[Collected data]
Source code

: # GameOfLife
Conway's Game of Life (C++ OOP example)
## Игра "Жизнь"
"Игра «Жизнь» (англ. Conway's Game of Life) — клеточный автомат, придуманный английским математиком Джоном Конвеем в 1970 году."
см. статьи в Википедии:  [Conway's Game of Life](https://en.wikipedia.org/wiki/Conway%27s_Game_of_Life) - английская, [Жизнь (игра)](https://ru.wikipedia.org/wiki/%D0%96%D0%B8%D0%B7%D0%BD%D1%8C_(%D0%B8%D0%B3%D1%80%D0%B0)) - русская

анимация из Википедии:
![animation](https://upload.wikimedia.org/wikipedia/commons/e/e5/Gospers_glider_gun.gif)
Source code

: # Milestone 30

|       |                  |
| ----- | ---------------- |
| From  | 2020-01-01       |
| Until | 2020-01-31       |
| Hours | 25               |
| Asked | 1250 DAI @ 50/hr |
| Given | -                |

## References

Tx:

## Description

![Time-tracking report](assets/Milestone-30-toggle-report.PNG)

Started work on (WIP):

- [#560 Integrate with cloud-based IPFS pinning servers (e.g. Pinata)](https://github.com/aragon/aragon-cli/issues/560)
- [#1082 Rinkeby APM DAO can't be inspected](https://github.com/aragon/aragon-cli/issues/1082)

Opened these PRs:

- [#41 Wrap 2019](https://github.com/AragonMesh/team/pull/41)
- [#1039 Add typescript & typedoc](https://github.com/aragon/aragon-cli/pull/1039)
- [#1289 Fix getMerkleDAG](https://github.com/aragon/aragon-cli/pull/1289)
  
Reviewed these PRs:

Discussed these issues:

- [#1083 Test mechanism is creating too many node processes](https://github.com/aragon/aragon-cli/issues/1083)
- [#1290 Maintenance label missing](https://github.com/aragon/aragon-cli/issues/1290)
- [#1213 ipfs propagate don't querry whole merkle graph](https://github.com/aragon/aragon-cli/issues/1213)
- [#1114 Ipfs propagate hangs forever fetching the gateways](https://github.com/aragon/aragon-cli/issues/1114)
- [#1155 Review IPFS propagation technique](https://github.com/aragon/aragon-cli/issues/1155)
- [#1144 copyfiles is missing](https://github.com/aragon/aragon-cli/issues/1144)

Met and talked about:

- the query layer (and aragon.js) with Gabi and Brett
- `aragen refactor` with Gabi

◆ **Directions**: Write out, without alteration, the line that contains "- [#1144 copyfiles" and all subsequent lines down to the end of the data above.

◆ **Finished task**:
- [#1144 copyfiles is missing](https://github.com/aragon/aragon-cli/issues/1144)

Met and talked about:

- the query layer (and aragon.js) with Gabi and Brett
- `aragen refactor` with Gabi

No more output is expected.